A group of lawyers, university lecturers and cultural organisations called Rikon Alert has published a leaflet in 11 languages explaining the unique nature of the Japanese divorce system. It warns foreigners who are married to Japanese people but who do not speak the language fluently to not sign any paperwork they cannot read themselves.
Japan operates a system which translates into English as ‘divorce by agreement’. This accounts for around 90 per cent of all divorce across the Asian nation and is a simple bureaucratic exercise: unhappy couples can initiate a split by simply submitting a notice signed by both parties to the local council. The form specifies important matters such as who will have primary care of any children.
The catch is that the authorities usually make no effort to validate the signatures on the form and this has led to multiple cases of Japanese people married to foreigners forging their signatures or tricking them into signing forms they did not understand, thereby divorcing them without their knowledge and even cutting them off from their children.
As this system is unique to Japan, many foreign residents are unaware of the implications, Rikon Alert campaigners say, and do not realise they could be divorced without their consent. Foreign citizens who find themselves in this situation may even lose their residency visas. They then have had to return to their home countries, further isolating them from their children.
Rikon Alert has spent two years researching the issue following multiple complaints from foreign spouses, most of them women, who have been catapulted into this situation.

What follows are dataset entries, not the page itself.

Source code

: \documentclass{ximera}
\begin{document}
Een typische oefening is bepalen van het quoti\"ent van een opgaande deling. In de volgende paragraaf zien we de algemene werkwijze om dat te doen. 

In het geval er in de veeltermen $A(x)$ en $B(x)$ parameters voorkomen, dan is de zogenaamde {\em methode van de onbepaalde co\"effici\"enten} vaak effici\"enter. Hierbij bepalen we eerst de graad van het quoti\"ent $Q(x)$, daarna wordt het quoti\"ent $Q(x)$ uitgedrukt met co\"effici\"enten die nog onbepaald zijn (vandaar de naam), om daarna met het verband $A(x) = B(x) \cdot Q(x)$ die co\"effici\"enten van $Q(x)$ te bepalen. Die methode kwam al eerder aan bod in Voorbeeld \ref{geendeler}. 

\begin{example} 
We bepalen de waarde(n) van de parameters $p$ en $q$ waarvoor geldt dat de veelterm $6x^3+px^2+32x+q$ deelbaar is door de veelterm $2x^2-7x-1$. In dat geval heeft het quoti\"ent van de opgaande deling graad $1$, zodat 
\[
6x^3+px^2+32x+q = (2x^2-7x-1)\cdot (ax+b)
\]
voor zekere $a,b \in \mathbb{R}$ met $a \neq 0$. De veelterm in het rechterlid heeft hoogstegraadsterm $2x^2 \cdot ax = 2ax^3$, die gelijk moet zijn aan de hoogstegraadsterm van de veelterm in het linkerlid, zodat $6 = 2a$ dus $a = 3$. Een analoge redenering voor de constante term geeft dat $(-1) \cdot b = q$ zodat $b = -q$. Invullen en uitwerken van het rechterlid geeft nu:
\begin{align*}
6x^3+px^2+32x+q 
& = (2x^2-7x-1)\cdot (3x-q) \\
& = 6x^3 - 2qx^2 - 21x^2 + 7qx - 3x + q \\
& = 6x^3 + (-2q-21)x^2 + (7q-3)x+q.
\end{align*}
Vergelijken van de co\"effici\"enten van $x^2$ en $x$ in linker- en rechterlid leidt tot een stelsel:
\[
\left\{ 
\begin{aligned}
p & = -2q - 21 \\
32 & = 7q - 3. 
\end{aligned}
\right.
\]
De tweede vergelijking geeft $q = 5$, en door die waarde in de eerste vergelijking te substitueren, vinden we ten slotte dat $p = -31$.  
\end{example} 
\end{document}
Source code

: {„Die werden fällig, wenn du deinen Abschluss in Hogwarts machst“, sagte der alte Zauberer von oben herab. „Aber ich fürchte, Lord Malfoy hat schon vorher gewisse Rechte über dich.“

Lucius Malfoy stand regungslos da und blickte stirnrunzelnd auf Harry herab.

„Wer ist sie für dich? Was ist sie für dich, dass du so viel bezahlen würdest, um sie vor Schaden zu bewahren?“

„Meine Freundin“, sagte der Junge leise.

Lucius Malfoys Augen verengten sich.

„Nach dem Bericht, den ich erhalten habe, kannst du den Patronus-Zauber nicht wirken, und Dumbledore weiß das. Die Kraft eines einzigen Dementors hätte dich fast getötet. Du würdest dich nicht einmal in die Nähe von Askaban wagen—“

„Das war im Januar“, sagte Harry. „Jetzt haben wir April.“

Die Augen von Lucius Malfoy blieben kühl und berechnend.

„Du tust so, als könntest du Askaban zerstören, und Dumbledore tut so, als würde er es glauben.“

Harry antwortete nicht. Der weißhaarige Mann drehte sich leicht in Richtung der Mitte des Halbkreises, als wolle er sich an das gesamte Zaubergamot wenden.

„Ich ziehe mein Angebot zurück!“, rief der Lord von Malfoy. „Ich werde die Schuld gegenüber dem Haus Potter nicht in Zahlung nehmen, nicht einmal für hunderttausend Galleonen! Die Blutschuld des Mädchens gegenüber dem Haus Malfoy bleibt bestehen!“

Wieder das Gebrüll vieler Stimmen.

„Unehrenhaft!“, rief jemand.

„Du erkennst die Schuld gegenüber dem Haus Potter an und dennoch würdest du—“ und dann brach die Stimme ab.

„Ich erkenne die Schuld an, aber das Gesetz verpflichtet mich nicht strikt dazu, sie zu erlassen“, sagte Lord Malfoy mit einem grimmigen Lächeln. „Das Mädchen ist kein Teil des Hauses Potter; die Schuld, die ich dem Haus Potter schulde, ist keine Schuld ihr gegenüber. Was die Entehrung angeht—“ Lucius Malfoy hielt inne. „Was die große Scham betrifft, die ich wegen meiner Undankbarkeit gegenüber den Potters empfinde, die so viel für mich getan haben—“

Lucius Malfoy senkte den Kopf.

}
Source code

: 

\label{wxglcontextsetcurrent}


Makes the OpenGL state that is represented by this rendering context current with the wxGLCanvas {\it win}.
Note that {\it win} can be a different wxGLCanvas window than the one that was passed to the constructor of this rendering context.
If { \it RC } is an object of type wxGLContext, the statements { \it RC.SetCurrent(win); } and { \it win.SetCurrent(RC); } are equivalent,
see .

The leaflet explains how to block a divorce notice if the spouse becomes aware of one by issuing a legal petition called a rikon fujuri moshide. But once a notice of ‘divorce by agreement’ has been approved, even a fraudulent one, the only way to counter it is further legal action and this can be a difficult challenge for foreigners who do not speak fluent Japanese. It also very difficult under Japanese law to win back care of children once they have begun living with the other spouse.
Family law professor Shuhei Ninomiya told The Mainichi newspaper:
“Japan’s ‘divorce by agreement’ is a unique system that makes one-sided divorce possible, and is found nowhere else in the world. The central government must take responsibility for offering information in multiple languages and handling consultations to prevent children from being disadvantaged.”
Thirty thousand copies of the leaflet have been distributed, in English, Korean, Tagalog (also known as Filipino), Indonesian, Vietnamese, Thai, Portuguese, Spanish, Russian and Japanese.